Pictures paired with source code
____

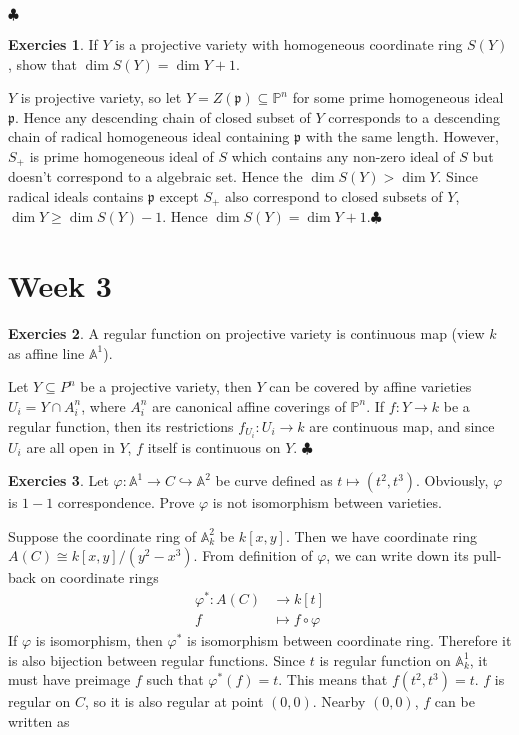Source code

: \documentclass[12pt,a4paper]{article}
\theoremstyle{definition}
\newtheorem{exer}{Exercies}[section]
\newcommand*{\qeds}{\hfill\ensuremath{\clubsuit}}
\begin{document}
\qeds
\begin{exer}
	If $Y$ is a projective variety with homogeneous coordinate ring $S(Y)$, show that $\dim S(Y) = \dim Y +1$.
\end{exer}
$Y$ is projective variety, so let $Y= Z(\mathfrak{p}) \subseteq \mathbb{P}^n$ for some prime homogeneous ideal $\mathfrak{p}$. Hence any descending chain of closed subset of $Y$ corresponds to a descending chain of radical homogeneous ideal containing $\mathfrak{p}$ with the same length. However, $S_+$ is prime homogeneous ideal of $S$ which contains any non-zero ideal of $S$ but doesn't correspond to a algebraic set. Hence the $\dim S(Y) > \dim Y$. Since radical ideals contains $\mathfrak{p}$ except $S_+$ also correspond to closed subsets of $Y$, $\dim Y  \geq \dim S(Y)-1$. Hence $\dim S(Y) = \dim Y +1$.\qeds
\newpage
\section{Week 3}
\begin{exer}
	A regular function on projective variety is continuous map (view $k$ as affine line $\mathbb{A}^1$).
\end{exer}
Let $Y \subseteq P^n$ be a projective variety, then $Y$ can be covered by affine varieties $U_i=Y \cap A^n_i$, where $A^n_i$ are canonical affine coverings of $\mathbb{P}^n$. If $f\colon Y \to k$ be a regular function, then its restrictions $f_{U_i} \colon U_i \to k$ are continuous map, and since $U_i$ are all open in $Y$, $f$ itself is continuous on $Y$. \qeds
\begin{exer}
	Let $\varphi: \mathbb{A}^1 \to C \hookrightarrow \mathbb{A}^2$ be curve defined as $ t \mapsto (t^2,t^3)$. Obviously, $\varphi$ is $1-1$ correspondence. Prove $\varphi$ is not isomorphism between varieties.
\end{exer}
Suppose the coordinate ring of $\mathbb{A}^2_k$ be $k[x,y]$. Then we have coordinate ring $A(C) \cong k[x,y]/(y^2-x^3)$. From definition of $\varphi$, we can write down its pull-back on coordinate rings
\[
\begin{aligned}
\varphi^* \colon A(C) &\to k[t]\\
f& \mapsto f \circ \varphi
\end{aligned}
\]
If $\varphi$ is isomorphism, then $\varphi^*$ is isomorphism between coordinate ring. Therefore it is also bijection between regular functions. Since $t$ is regular function on $\mathbb{A}^1_k$, it must have preimage $f$ such that $\varphi^*(f)=t$. This means that $f(t^2,t^3)=t$. $f$ is regular on $C$, so it is also regular at point $(0,0)$. Nearby $(0,0)$, $f$ can be written as
\end{document}

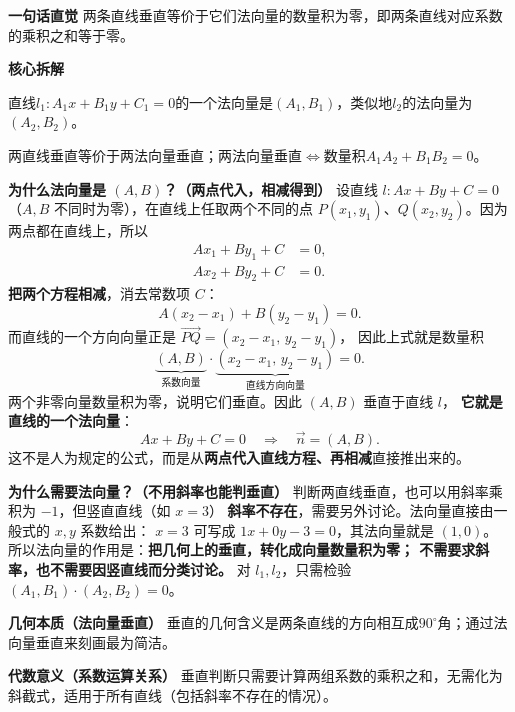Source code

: \begin{explanationbox}
	\textbf{\textcolor{CExplanation}{一句话直觉}}
	两条直线垂直等价于它们法向量的数量积为零，即两条直线对应系数的乘积之和等于零。

	\medskip
	\textbf{\textcolor{CExplanation}{核心拆解}}
	\begin{description}[style=nextline, leftmargin=2.8em, labelsep=0.5em, itemsep=0.45em]
		\item[\textbf{要点一（法向量引入）：}]
			直线$l_1:A_1x+B_1y+C_1=0$的一个法向量是$(A_1,B_1)$，类似地$l_2$的法向量为$(A_2,B_2)$。
		\item[\textbf{要点二（垂直对应点积零）：}]
			两直线垂直等价于两法向量垂直；两法向量垂直$\Leftrightarrow$数量积$A_1A_2+B_1B_2=0$。
	\end{description}


	\medskip
	\textbf{\textcolor{CExplanation}{为什么法向量是 $(A,B)$？（两点代入，相减得到）}}
	设直线 $l:Ax+By+C=0$（$A,B$ 不同时为零），在直线上任取两个不同的点
	$P(x_1,y_1)$、$Q(x_2,y_2)$。因为两点都在直线上，所以
	\[
	\begin{aligned}
	Ax_1+By_1+C&=0,\\
	Ax_2+By_2+C&=0.
	\end{aligned}
	\]
	\textbf{把两个方程相减}，消去常数项 $C$：
	\[
	A(x_2-x_1)+B(y_2-y_1)=0.
	\]
	而直线的一个方向向量正是 $\overrightarrow{PQ}=(x_2-x_1,\,y_2-y_1)$，
	因此上式就是数量积
	\[
	\underbrace{(A,B)}_{\text{系数向量}}\cdot
	\underbrace{(x_2-x_1,\,y_2-y_1)}_{\text{直线方向向量}}=0.
	\]
	两个非零向量数量积为零，说明它们垂直。因此 $(A,B)$ 垂直于直线 $l$，
	\textbf{它就是直线的一个法向量}：
	\[
	\boxed{Ax+By+C=0\quad\Longrightarrow\quad\vec n=(A,B).}
	\]
	这不是人为规定的公式，而是从\textbf{两点代入直线方程、再相减}直接推出来的。

	\medskip
	\textbf{\textcolor{CExplanation}{为什么需要法向量？（不用斜率也能判垂直）}}
	判断两直线垂直，也可以用斜率乘积为 $-1$，但竖直直线（如 $x=3$）
	\textbf{斜率不存在}，需要另外讨论。法向量直接由一般式的 $x,y$ 系数给出：
	$x=3$ 可写成 $1x+0y-3=0$，其法向量就是 $(1,0)$。
	所以法向量的作用是：\textbf{把几何上的垂直，转化成向量数量积为零；
	不需要求斜率，也不需要因竖直线而分类讨论。}
	对 $l_1,l_2$，只需检验 $(A_1,B_1)\cdot(A_2,B_2)=0$。

	\medskip
	\textbf{\textcolor{CExplanation}{几何本质（法向量垂直）}}
	垂直的几何含义是两条直线的方向相互成$90^\circ$角；通过法向量垂直来刻画最为简洁。

	\medskip
	\textbf{\textcolor{CExplanation}{代数意义（系数运算关系）}}
	垂直判断只需要计算两组系数的乘积之和，无需化为斜截式，适用于所有直线（包括斜率不存在的情况）。


\end{explanationbox}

____

Nothing but the lines from the one with "两个非零向量数量积为零，说明它们垂直。因此 $(A,B)$ 垂直于直线 $l$，" through the last line of the records above should be retyped, and those word for word.

--- EXERCISE RESPONSE ---
	两个非零向量数量积为零，说明它们垂直。因此 $(A,B)$ 垂直于直线 $l$，
	\textbf{它就是直线的一个法向量}：
	\[
	\boxed{Ax+By+C=0\quad\Longrightarrow\quad\vec n=(A,B).}
	\]
	这不是人为规定的公式，而是从\textbf{两点代入直线方程、再相减}直接推出来的。

	\medskip
	\textbf{\textcolor{CExplanation}{为什么需要法向量？（不用斜率也能判垂直）}}
	判断两直线垂直，也可以用斜率乘积为 $-1$，但竖直直线（如 $x=3$）
	\textbf{斜率不存在}，需要另外讨论。法向量直接由一般式的 $x,y$ 系数给出：
	$x=3$ 可写成 $1x+0y-3=0$，其法向量就是 $(1,0)$。
	所以法向量的作用是：\textbf{把几何上的垂直，转化成向量数量积为零；
	不需要求斜率，也不需要因竖直线而分类讨论。}
	对 $l_1,l_2$，只需检验 $(A_1,B_1)\cdot(A_2,B_2)=0$。

	\medskip
	\textbf{\textcolor{CExplanation}{几何本质（法向量垂直）}}
	垂直的几何含义是两条直线的方向相互成$90^\circ$角；通过法向量垂直来刻画最为简洁。

	\medskip
	\textbf{\textcolor{CExplanation}{代数意义（系数运算关系）}}
	垂直判断只需要计算两组系数的乘积之和，无需化为斜截式，适用于所有直线（包括斜率不存在的情况）。


\end{explanationbox}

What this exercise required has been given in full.